PROBLEM REQUIREMENTS —
Copy whichever lines of the data hold the word "feedback".

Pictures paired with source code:
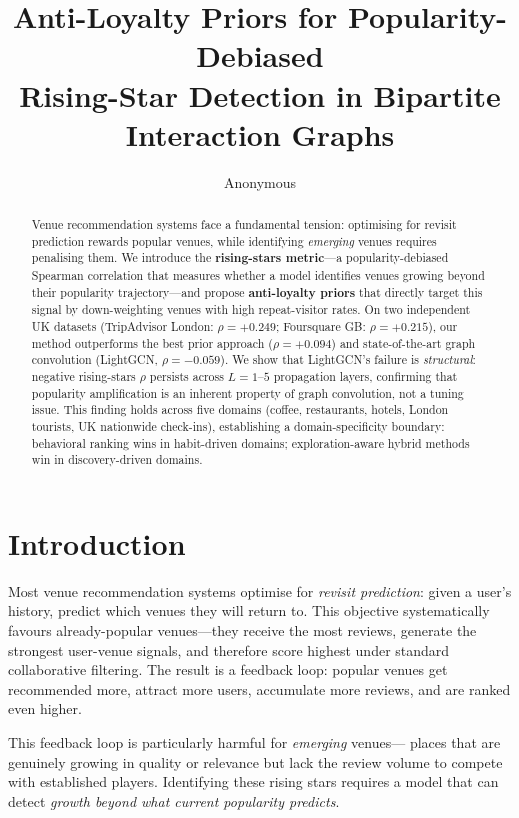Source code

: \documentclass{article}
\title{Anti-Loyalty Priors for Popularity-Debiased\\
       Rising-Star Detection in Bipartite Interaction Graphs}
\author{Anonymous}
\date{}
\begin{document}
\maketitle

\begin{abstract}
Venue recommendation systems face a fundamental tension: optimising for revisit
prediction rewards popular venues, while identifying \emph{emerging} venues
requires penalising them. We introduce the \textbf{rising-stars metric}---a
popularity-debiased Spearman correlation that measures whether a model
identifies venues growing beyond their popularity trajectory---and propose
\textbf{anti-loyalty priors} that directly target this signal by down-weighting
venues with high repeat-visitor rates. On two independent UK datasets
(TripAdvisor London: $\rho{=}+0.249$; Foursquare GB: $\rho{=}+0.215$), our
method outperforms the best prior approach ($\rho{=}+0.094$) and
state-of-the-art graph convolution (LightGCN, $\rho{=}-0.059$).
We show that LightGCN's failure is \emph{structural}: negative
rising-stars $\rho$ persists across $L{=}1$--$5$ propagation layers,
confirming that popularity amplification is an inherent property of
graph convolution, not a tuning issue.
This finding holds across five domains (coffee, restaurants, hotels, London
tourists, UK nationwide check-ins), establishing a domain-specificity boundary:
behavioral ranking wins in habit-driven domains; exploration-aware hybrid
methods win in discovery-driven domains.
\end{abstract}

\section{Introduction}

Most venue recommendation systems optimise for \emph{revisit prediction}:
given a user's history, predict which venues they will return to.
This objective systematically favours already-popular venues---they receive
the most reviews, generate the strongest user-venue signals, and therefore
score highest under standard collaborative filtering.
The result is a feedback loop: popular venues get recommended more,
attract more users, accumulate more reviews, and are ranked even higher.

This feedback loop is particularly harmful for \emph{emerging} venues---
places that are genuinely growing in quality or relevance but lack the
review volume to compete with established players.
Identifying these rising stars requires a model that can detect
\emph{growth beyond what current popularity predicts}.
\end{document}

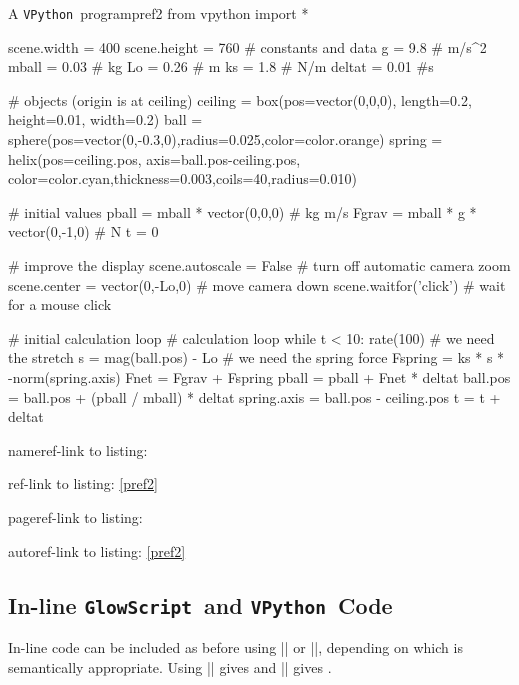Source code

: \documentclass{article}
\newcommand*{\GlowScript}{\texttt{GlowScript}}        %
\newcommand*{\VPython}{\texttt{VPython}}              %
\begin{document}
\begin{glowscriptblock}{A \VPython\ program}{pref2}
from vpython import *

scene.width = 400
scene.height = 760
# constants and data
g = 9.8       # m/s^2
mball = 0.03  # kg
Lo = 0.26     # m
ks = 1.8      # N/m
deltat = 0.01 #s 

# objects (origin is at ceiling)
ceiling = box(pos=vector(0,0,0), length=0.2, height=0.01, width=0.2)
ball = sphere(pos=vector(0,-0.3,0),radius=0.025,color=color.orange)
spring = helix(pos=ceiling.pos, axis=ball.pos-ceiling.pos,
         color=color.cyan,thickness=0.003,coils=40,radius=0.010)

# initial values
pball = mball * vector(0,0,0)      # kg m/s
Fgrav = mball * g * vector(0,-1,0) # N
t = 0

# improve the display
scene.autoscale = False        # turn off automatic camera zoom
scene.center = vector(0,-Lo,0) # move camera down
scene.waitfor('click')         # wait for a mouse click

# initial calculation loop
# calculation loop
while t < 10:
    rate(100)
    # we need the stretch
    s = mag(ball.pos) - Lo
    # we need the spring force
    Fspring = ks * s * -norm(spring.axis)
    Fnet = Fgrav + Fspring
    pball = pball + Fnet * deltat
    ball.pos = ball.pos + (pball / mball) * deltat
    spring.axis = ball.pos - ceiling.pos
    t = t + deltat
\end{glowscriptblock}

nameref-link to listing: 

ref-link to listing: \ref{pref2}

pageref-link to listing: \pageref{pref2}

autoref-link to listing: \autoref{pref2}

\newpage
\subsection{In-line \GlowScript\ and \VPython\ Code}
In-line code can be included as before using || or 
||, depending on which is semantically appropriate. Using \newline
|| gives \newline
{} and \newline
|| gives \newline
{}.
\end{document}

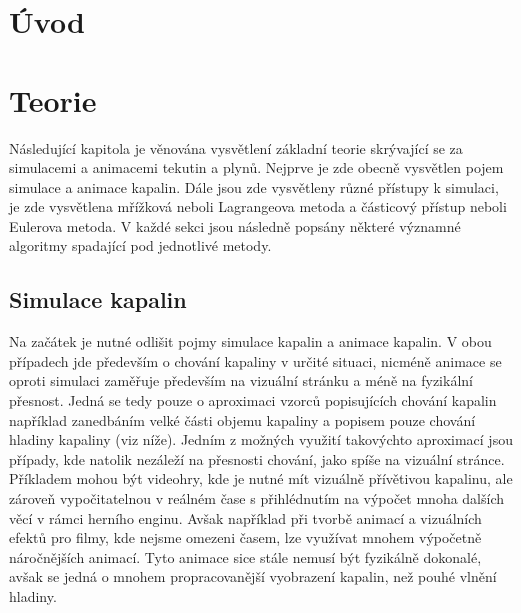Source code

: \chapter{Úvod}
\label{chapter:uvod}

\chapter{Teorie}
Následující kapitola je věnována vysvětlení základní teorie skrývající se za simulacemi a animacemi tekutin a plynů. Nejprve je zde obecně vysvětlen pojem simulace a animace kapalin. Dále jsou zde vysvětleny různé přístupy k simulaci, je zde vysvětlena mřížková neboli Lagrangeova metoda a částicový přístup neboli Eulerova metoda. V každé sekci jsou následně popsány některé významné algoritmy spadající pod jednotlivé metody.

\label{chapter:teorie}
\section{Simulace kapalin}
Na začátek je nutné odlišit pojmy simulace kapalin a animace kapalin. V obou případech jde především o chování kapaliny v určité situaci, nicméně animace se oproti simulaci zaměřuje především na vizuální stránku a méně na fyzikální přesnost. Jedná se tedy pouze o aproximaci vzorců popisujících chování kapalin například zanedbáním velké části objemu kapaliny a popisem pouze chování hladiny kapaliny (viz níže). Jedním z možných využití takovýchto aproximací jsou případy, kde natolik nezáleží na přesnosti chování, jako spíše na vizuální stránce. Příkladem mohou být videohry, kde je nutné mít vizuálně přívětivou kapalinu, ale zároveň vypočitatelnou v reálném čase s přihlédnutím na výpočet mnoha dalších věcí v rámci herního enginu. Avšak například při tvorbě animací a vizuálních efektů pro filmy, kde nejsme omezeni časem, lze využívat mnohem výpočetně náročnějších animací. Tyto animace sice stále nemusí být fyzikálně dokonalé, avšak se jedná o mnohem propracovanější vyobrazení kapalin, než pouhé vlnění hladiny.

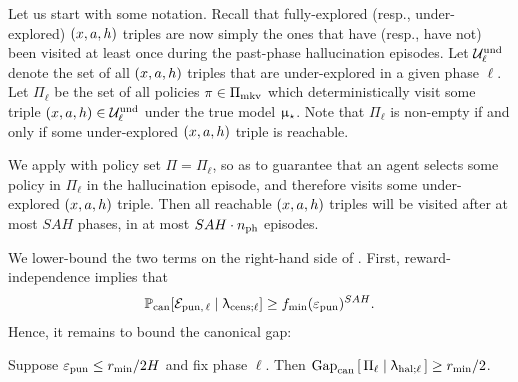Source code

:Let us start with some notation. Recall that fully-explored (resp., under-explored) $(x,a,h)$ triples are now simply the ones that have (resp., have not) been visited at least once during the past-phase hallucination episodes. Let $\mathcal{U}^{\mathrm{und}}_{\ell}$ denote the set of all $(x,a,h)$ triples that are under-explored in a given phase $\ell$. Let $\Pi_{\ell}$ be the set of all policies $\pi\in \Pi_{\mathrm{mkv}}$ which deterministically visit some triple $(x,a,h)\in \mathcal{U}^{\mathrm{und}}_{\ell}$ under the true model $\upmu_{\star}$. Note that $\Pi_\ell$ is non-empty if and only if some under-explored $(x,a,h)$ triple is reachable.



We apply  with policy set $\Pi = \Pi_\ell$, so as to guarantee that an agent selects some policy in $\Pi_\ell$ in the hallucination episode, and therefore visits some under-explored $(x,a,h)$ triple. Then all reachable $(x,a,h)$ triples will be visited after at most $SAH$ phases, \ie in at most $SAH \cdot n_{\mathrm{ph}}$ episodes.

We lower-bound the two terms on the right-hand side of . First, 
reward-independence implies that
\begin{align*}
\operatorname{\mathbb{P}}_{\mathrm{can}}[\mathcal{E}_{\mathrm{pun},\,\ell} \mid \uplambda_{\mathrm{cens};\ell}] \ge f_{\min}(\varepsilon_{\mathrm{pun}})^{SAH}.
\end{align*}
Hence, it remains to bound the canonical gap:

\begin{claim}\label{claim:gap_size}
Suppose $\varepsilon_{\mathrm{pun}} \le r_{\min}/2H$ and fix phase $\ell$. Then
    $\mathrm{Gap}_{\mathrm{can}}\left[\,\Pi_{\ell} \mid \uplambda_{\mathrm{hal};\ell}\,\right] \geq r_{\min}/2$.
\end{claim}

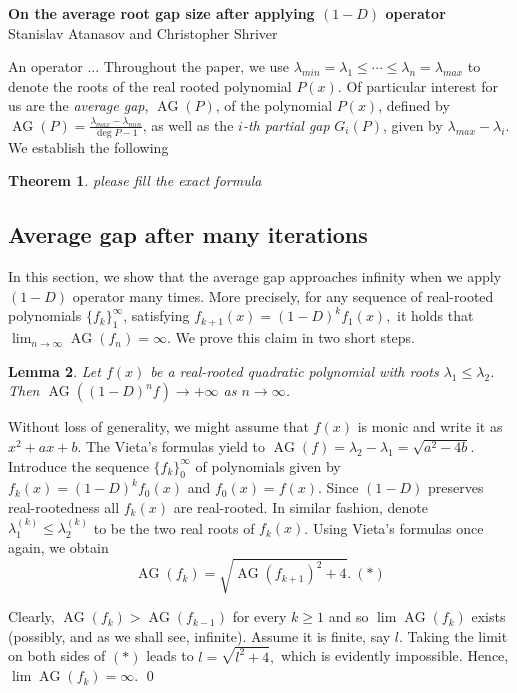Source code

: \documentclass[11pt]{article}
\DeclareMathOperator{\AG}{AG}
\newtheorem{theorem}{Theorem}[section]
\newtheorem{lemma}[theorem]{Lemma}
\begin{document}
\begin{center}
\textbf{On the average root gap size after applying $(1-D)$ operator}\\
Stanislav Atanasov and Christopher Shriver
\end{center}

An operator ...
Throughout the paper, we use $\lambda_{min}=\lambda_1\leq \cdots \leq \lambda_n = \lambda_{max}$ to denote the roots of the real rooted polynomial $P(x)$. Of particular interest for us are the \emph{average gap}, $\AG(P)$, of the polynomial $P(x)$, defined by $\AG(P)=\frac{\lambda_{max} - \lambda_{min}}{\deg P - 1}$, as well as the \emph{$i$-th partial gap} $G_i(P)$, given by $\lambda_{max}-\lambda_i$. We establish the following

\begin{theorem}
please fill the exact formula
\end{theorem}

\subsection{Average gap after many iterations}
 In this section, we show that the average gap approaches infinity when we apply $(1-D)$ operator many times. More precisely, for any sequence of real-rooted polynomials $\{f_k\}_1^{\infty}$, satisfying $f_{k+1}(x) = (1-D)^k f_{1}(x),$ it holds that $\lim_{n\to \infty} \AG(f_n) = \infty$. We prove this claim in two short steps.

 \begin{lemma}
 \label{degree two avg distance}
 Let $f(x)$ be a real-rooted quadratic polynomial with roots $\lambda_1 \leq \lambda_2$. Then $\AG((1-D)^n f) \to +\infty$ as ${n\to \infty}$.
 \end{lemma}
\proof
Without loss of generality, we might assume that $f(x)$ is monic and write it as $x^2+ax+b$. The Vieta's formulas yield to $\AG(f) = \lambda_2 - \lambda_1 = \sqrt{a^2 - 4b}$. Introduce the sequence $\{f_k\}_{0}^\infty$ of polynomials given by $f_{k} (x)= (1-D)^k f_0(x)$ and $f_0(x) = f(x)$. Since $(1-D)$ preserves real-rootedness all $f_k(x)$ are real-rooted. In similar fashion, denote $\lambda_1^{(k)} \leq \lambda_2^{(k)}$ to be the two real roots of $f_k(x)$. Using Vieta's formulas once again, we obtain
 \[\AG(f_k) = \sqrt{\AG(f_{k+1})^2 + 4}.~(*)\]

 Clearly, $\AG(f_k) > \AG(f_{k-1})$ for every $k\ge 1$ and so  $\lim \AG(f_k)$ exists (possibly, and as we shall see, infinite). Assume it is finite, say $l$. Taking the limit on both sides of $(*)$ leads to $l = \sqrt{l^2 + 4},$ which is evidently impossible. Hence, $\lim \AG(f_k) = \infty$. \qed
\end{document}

EXERCISE SOLUTION —
The result is a feedback loop: popular venues get recommended more,
This feedback loop is particularly harmful for \emph{emerging} venues---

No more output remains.